WNBA Salary Cap 2026: Cap Space for Every Team, Ranked
The WNBA salary cap jumped to $7M in 2026. Here's exactly how much cap space every team has, and which franchises are already trapped before free agency opens.
The salary cap just jumped nearly 5x. But $7 million doesn't go as far as it sounds when supermaxes cost $1.4 million each — and some teams are already locked in before free agency even opens.
2026 WNBA Cap Space: Every Team at a Glance
The WNBA's new $7 million salary cap is the biggest number in the league's history. But how much of it each team can actually spend depends entirely on the contracts they've already committed to. Here is where every team stands entering free agency, before Saturday's signing period opens.

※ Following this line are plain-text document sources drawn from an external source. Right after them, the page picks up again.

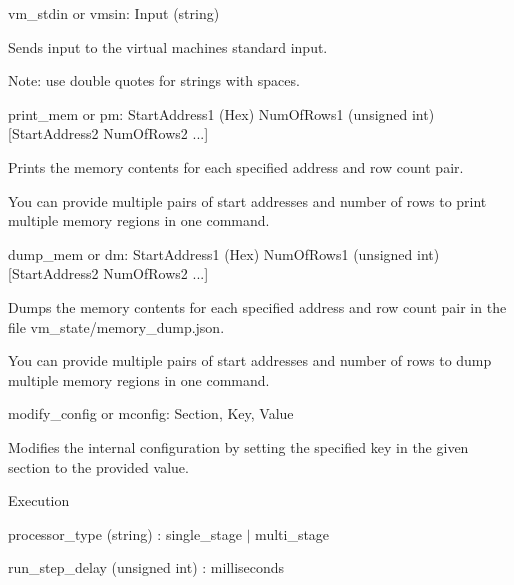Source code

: \begin{DoxyItemize}
\item {\ttfamily vm\+\_\+stdin} or {\ttfamily vmsin}\+: {\ttfamily Input} (string)
\begin{DoxyItemize}
\item Sends input to the virtual machine\textquotesingle{}s standard input.
\item Note\+: use double quotes for strings with spaces.
\end{DoxyItemize}
\item {\ttfamily print\+\_\+mem} or {\ttfamily pm}\+: {\ttfamily Start\+Address1} (Hex) {\ttfamily Num\+Of\+Rows1} (unsigned int) \mbox{[}{\ttfamily Start\+Address2} {\ttfamily Num\+Of\+Rows2} ...\mbox{]}
\begin{DoxyItemize}
\item Prints the memory contents for each specified address and row count pair.
\item You can provide multiple pairs of start addresses and number of rows to print multiple memory regions in one command.
\end{DoxyItemize}
\item {\ttfamily dump\+\_\+mem} or {\ttfamily dm}\+: {\ttfamily Start\+Address1} (Hex) {\ttfamily Num\+Of\+Rows1} (unsigned int) \mbox{[}{\ttfamily Start\+Address2} {\ttfamily Num\+Of\+Rows2} ...\mbox{]}
\begin{DoxyItemize}
\item Dumps the memory contents for each specified address and row count pair in the file {\ttfamily vm\+\_\+state/memory\+\_\+dump.\+json}.
\item You can provide multiple pairs of start addresses and number of rows to dump multiple memory regions in one command.
\end{DoxyItemize}
\item {\ttfamily modify\+\_\+config} or {\ttfamily mconfig}\+: {\ttfamily Section}, {\ttfamily Key}, {\ttfamily Value}
\begin{DoxyItemize}
\item Modifies the internal configuration by setting the specified key in the given section to the provided value.
\item {\ttfamily Execution}
\begin{DoxyItemize}
\item {\ttfamily processor\+\_\+type} (string) \+: {\ttfamily single\+\_\+stage} $\vert$ {\ttfamily multi\+\_\+stage} ~\newline

\item {\ttfamily run\+\_\+step\+\_\+delay} (unsigned int) \+: milliseconds ~\newline


\end{DoxyItemize}
\end{DoxyItemize}
\end{DoxyItemize}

2026 WNBA Free Agency Cap Space Tracker
| Team | Cap Space | Status |
| Washington Mystics | ~$6M+ | ● Spender |
| Indiana Fever | ~$5.6M | ● Spender |
| Atlanta Dream | ~$4.5M | ● Spender |
| Chicago Sky | ~$4M+ | ● Spender* |
| Dallas Wings | ~$3.5M | ● Managed |
| Portland Fire | ~$3.5M | ● Managed |
| Toronto Tempo | ~$3M | ● Managed |
| Las Vegas Aces | ~$2.5M | ● Managed |
| New York Liberty | ~$2M | ● Managed |
| Minnesota Lynx | ~$2M | ● Managed |
| Phoenix Mercury | ~$2M | ● Managed |
| Los Angeles Sparks | ~$1.5M | ● Constrained |
| Seattle Storm | ~$1.5M | ● Constrained |
| Connecticut Sun | ~$1M | ● Constrained |
| Golden State Valkyries | ~$1M | ● Constrained |
Estimates as of April 8, 2026. Cap holds for qualifying offers and pending negotiations affect all figures.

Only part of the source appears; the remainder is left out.